Not all kids started school this week on equal footing.
Some were lacking supplies, and felt like outsiders when they showed up without backpacks and pencils. Others came to school without having had breakfast. Some came from a "home" that is only a temporary stop for their homeless family. For others, there were no new "school clothes" to start the new school year.
"Minnesota students face gaps in learning, housing, household income, health and more," Minnesota Education Commissioner Mary Cathryn Ricker said last week. "That is why I am committed to finding ways to serve the whole child, so all children have the support they need to succeed in the classroom."
Ricker was speaking in relation to new data showing that stubborn achievement gaps exist in Minnesota's schools. In graduation rates, as well as in specific math and reading categories, minority students and newcomers tend to achieve at lower levels than their white colleagues.
That's not news. This achievement gap has existed for as long as data has been collected. And despite the best efforts of Minnesota's school officials and classroom teachers, the gap remains difficult to close.
A large part of the reason for that is because of the factors Ricker mentioned.
Unfortunately, our schools get students at the end of the pipeline, so to speak. By the time a pupil walks in the door of the schoolhouse, he or she might be saddled with a host of issues school officials can do very little about: homelessness, poverty, broken and dysfunctional families.
Are these issues faced only by minority students?
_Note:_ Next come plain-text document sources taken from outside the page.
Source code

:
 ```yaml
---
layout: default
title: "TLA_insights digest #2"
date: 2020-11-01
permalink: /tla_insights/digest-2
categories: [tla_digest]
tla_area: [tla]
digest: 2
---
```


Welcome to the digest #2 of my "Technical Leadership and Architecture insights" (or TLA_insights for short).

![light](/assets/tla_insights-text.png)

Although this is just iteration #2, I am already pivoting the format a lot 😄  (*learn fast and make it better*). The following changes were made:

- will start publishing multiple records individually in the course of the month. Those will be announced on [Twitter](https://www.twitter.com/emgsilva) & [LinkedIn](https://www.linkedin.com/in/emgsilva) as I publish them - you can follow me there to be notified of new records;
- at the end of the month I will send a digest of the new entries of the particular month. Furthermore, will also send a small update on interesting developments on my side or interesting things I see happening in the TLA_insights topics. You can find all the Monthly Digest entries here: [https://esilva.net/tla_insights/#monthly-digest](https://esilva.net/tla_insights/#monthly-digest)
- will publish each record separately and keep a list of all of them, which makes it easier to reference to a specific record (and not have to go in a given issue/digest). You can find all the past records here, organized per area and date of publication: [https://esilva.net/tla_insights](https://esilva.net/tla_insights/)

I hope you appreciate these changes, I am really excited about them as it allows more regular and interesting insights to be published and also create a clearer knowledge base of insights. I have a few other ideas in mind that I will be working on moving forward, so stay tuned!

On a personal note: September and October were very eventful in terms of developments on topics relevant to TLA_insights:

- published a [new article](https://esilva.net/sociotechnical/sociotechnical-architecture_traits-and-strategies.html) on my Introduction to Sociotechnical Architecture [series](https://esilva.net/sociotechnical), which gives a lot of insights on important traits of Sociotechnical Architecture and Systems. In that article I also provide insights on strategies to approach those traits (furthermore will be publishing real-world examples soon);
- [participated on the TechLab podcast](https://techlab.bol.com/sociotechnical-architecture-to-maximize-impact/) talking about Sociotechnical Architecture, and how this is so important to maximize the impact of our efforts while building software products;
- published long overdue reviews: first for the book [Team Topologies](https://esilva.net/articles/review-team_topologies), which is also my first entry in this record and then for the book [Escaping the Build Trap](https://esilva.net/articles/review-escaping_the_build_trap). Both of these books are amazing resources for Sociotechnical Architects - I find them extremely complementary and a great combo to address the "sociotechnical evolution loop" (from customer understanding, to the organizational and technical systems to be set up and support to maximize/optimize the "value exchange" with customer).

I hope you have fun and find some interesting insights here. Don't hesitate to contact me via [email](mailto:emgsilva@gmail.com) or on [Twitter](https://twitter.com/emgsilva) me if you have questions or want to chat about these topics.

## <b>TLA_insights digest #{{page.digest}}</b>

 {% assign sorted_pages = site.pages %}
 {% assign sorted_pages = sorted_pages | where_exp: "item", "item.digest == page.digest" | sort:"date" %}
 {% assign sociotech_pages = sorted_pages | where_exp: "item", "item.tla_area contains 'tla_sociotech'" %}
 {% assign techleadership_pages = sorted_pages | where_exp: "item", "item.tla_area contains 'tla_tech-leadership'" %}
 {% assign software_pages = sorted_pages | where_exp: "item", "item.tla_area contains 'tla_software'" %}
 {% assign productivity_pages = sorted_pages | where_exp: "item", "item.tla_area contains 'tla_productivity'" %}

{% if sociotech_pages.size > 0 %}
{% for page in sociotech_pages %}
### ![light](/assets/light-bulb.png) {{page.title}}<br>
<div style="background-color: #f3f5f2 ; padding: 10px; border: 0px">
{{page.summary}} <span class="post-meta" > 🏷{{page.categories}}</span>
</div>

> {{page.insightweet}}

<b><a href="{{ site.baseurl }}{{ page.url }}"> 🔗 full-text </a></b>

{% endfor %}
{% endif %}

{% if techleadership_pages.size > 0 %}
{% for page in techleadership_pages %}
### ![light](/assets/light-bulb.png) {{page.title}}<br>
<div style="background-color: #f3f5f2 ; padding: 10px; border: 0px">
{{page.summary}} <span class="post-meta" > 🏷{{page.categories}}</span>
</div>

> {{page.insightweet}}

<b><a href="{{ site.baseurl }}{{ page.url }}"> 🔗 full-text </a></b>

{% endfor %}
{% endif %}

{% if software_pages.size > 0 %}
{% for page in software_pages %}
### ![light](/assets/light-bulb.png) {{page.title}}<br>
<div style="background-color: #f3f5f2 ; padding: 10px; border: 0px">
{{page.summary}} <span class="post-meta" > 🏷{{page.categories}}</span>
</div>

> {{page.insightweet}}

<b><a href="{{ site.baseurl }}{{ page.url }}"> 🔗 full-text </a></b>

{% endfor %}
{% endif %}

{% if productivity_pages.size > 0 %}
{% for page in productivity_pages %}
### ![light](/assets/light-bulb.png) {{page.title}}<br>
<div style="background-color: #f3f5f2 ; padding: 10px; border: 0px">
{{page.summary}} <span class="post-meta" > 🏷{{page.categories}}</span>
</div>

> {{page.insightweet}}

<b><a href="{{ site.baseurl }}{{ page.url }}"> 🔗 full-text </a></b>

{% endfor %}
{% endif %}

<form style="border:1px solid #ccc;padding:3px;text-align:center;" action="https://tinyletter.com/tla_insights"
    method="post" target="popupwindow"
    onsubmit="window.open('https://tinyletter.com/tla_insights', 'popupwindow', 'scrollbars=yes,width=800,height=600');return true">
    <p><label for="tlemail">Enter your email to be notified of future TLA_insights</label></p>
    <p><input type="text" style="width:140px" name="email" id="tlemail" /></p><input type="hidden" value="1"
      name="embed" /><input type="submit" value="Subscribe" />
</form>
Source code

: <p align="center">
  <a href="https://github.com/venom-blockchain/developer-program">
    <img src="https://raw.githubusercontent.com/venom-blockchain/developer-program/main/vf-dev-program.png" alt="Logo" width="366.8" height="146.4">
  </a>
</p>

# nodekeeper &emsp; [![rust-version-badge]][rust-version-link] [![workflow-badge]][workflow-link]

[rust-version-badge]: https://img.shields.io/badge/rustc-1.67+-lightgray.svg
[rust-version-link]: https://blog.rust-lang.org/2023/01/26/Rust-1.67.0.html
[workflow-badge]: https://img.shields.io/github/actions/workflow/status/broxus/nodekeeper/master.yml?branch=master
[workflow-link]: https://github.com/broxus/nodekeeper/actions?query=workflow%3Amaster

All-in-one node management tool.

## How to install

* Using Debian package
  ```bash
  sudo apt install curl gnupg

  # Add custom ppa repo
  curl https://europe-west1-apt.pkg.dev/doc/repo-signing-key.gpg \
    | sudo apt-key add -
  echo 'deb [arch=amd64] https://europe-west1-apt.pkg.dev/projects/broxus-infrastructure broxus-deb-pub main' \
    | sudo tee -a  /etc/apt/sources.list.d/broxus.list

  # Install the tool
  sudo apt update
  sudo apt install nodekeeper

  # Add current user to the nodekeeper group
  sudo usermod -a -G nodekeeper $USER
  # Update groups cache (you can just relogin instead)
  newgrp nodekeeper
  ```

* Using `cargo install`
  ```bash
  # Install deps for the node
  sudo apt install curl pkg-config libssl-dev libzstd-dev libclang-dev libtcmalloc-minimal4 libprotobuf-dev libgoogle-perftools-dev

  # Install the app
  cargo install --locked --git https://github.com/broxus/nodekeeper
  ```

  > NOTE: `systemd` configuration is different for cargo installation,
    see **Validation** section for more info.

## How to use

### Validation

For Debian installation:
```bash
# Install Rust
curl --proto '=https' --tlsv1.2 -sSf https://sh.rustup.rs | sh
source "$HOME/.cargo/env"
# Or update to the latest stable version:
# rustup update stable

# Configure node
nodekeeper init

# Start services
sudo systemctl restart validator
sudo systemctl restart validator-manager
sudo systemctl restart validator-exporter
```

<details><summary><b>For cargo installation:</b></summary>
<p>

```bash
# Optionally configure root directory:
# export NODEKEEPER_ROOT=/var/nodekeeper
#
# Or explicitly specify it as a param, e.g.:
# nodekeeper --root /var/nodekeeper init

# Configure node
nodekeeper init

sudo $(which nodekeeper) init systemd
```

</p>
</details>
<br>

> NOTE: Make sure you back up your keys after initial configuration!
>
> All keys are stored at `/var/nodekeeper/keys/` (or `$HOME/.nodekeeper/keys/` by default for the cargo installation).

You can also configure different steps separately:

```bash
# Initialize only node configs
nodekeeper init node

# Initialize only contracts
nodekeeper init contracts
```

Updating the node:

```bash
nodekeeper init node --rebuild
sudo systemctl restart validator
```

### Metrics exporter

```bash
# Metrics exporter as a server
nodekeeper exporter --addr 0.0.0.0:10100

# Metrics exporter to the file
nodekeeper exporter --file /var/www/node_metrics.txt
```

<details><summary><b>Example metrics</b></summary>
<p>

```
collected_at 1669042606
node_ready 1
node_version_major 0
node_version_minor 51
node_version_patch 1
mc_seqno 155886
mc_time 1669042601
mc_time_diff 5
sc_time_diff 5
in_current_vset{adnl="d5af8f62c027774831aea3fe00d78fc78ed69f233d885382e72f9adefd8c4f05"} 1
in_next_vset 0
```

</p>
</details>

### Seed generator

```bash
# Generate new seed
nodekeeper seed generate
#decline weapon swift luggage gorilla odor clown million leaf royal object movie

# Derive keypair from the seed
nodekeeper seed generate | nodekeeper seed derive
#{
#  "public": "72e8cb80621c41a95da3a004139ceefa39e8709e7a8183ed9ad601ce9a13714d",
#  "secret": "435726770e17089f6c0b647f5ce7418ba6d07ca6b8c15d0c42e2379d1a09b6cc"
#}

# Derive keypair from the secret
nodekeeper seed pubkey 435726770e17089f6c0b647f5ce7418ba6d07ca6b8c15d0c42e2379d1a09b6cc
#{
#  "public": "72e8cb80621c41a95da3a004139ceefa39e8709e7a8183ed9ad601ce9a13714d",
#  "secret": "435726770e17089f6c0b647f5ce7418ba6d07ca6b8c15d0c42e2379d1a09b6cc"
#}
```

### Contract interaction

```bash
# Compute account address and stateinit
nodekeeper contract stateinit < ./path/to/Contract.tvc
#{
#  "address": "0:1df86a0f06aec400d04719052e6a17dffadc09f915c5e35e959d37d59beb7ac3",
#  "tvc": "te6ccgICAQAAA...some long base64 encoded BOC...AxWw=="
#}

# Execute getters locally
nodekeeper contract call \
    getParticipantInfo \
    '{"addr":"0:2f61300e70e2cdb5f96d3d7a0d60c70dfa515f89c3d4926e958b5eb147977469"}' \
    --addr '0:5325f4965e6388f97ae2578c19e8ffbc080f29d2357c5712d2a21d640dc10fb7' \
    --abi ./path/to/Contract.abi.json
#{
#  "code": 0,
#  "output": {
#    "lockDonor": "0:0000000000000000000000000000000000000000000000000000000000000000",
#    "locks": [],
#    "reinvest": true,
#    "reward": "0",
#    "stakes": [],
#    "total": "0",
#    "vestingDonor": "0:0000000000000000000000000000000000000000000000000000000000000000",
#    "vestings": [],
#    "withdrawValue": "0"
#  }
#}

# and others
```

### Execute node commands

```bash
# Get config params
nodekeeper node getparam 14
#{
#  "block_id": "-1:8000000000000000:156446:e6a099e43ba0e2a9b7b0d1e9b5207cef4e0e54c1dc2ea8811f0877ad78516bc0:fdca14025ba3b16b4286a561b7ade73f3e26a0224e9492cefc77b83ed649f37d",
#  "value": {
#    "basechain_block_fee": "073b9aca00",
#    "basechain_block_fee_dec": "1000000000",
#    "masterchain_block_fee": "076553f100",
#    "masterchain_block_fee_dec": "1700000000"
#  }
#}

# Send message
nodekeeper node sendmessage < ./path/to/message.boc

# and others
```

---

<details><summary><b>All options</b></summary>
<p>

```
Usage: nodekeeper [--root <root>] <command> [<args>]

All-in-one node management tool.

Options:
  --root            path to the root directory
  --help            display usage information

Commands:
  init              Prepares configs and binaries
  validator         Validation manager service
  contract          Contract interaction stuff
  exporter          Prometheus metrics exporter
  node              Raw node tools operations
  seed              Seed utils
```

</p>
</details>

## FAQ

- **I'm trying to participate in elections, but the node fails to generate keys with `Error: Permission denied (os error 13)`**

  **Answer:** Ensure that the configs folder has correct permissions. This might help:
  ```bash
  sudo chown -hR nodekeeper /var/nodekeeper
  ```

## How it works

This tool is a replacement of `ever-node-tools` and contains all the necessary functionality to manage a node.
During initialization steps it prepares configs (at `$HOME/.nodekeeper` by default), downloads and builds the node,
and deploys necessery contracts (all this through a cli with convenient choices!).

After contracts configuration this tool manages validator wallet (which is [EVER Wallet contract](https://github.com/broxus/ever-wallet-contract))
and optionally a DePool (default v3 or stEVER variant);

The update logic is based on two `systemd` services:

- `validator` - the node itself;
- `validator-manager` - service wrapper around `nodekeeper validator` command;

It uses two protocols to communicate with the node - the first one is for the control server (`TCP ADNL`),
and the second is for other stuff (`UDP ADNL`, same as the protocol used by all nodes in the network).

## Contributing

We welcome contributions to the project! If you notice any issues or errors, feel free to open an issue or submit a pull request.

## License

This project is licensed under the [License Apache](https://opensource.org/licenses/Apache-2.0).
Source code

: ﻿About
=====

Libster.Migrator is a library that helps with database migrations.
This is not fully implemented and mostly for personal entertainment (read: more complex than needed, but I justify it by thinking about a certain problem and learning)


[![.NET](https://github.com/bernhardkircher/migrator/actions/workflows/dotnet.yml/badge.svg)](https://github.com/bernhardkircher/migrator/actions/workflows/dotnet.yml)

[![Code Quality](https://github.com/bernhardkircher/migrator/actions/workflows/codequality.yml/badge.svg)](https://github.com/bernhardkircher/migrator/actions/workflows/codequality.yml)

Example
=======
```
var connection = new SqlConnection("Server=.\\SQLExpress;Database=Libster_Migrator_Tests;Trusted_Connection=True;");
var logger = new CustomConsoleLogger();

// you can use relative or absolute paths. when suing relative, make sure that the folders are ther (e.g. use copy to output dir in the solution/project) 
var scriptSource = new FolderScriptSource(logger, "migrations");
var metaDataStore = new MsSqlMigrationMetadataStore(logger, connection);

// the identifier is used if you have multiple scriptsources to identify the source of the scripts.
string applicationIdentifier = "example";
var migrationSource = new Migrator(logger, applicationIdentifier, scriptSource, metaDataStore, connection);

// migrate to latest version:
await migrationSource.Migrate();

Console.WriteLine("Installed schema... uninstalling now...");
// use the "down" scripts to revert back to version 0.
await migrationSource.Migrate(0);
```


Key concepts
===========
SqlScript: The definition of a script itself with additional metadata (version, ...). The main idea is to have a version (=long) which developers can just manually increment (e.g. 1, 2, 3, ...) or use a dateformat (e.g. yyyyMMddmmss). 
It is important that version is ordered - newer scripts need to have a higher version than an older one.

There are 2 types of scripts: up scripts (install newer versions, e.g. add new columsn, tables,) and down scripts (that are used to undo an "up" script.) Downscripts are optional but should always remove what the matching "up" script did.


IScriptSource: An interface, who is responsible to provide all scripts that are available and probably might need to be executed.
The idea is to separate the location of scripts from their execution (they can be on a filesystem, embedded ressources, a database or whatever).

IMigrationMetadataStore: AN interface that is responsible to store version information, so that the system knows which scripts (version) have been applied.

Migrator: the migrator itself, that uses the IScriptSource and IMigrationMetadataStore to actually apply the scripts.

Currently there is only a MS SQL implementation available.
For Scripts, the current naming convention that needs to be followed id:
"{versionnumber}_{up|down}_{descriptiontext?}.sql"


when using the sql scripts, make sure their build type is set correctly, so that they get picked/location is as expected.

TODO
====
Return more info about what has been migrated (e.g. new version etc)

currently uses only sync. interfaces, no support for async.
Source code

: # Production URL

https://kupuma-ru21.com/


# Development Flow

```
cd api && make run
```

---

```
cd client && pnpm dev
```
Not by any means. Many white students show up at school equally disadvantaged. But a greater percentage of white students tend to have built-in support systems to help them achieve in school, and that skews the averages in terms of graduation rates and test scores to their advantage.
What we, and we believe Ricker, are saying is that the achievement gap is not only a school problem. It is a society-wide issue, and one that can be chipped away at only by a community-wide effort.
This is no time for pointing fingers, giving up and walking away in frustration. At every level of society, we must redouble our efforts to ensure that every child, no matter their background, is ready to reach their potential in the classroom.
Otherwise, we are shortchanging not only our children, but our community as well.